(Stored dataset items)
##########
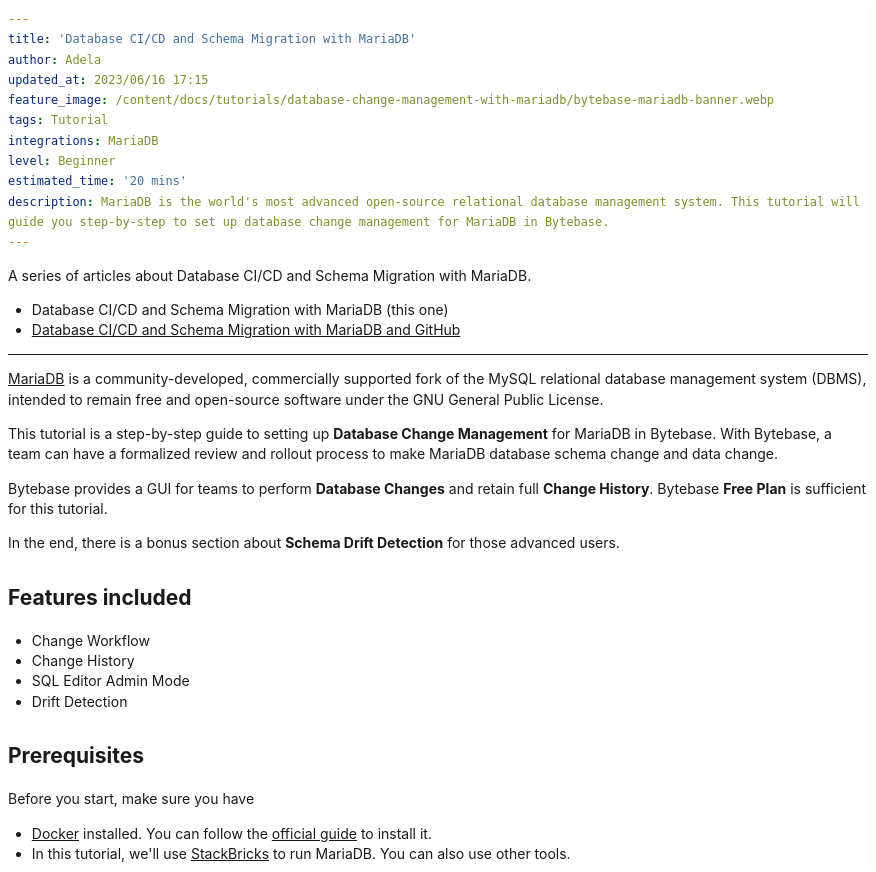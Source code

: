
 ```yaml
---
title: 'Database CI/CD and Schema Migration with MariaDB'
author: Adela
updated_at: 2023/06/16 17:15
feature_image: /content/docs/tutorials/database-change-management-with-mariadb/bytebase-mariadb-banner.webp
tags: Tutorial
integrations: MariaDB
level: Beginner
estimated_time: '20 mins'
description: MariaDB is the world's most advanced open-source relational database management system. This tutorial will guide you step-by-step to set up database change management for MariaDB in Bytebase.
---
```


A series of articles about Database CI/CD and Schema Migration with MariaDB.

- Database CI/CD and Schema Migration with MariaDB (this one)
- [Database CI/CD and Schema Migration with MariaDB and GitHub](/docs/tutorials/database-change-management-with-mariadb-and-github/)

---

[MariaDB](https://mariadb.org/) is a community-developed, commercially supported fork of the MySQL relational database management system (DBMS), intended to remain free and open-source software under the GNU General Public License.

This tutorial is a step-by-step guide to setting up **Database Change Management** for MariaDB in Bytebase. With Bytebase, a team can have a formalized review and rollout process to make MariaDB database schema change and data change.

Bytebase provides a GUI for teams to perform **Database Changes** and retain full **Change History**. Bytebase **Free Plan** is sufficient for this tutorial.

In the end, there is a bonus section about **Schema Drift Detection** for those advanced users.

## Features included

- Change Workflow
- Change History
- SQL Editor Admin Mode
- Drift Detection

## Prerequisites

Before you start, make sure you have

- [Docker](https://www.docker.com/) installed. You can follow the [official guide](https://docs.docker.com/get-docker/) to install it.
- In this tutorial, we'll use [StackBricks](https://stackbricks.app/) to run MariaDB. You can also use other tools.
##########
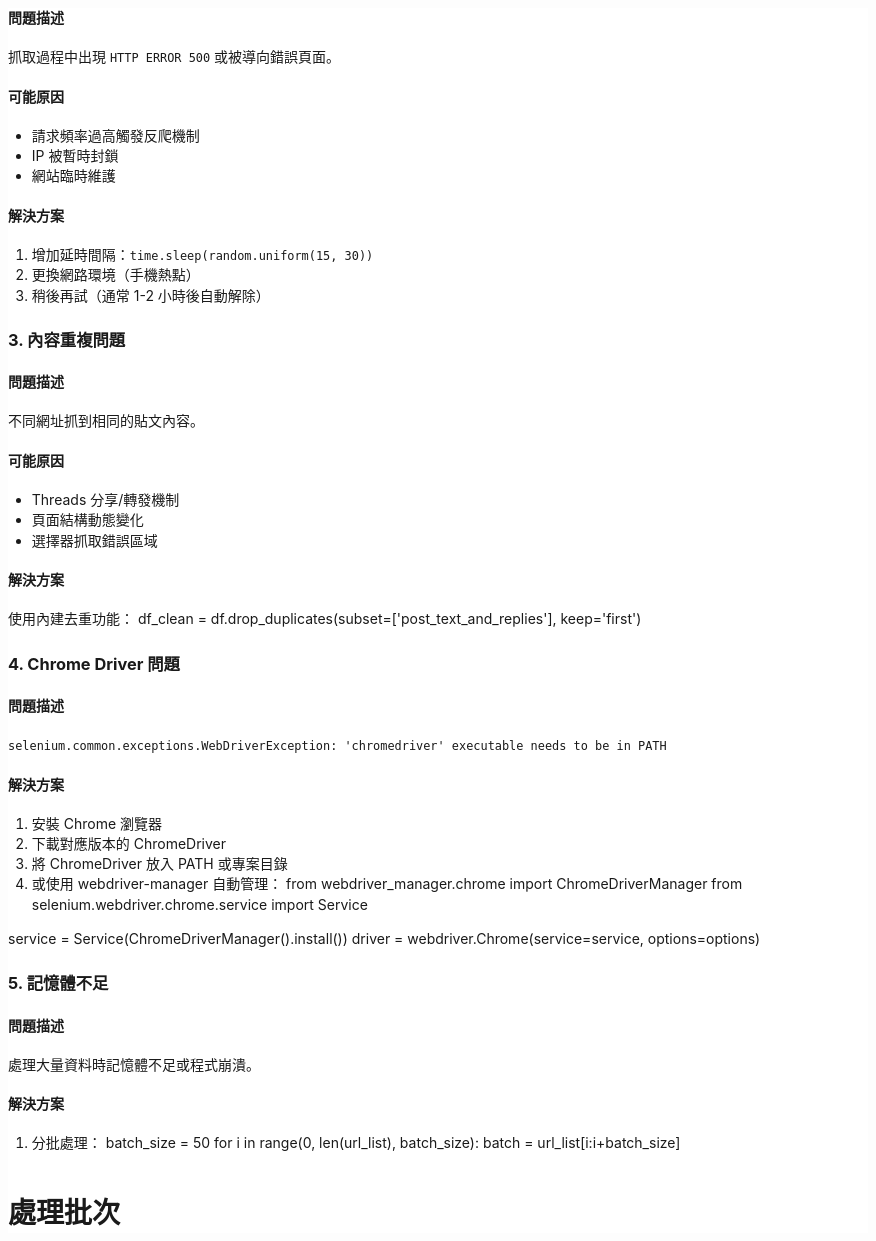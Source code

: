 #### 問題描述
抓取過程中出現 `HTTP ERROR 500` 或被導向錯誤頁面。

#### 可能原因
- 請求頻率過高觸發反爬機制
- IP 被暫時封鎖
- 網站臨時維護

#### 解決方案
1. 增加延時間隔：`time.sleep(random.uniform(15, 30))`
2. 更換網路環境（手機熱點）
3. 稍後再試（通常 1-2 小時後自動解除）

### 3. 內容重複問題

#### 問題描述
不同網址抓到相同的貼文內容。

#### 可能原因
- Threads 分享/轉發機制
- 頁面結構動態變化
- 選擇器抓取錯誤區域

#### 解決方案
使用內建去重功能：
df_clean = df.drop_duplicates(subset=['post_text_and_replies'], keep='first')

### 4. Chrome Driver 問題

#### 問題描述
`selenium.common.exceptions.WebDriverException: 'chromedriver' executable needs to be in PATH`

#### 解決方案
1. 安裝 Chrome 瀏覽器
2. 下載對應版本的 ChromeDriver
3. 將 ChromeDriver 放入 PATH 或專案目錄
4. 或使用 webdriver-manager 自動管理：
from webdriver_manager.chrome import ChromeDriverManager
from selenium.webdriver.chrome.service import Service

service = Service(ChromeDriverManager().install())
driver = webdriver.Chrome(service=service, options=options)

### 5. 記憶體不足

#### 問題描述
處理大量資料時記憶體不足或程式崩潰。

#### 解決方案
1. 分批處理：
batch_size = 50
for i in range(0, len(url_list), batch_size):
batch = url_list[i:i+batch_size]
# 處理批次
##########
Task objective
Lines to set down from above: the line with "- Change Workflow", the line with "- In this tutorial, we'll", and every line between, each exactly as written.

Exercise output
- Change Workflow
- Change History
- SQL Editor Admin Mode
- Drift Detection

## Prerequisites

Before you start, make sure you have

- [Docker](https://www.docker.com/) installed. You can follow the [official guide](https://docs.docker.com/get-docker/) to install it.
- In this tutorial, we'll use [StackBricks](https://stackbricks.app/) to run MariaDB. You can also use other tools.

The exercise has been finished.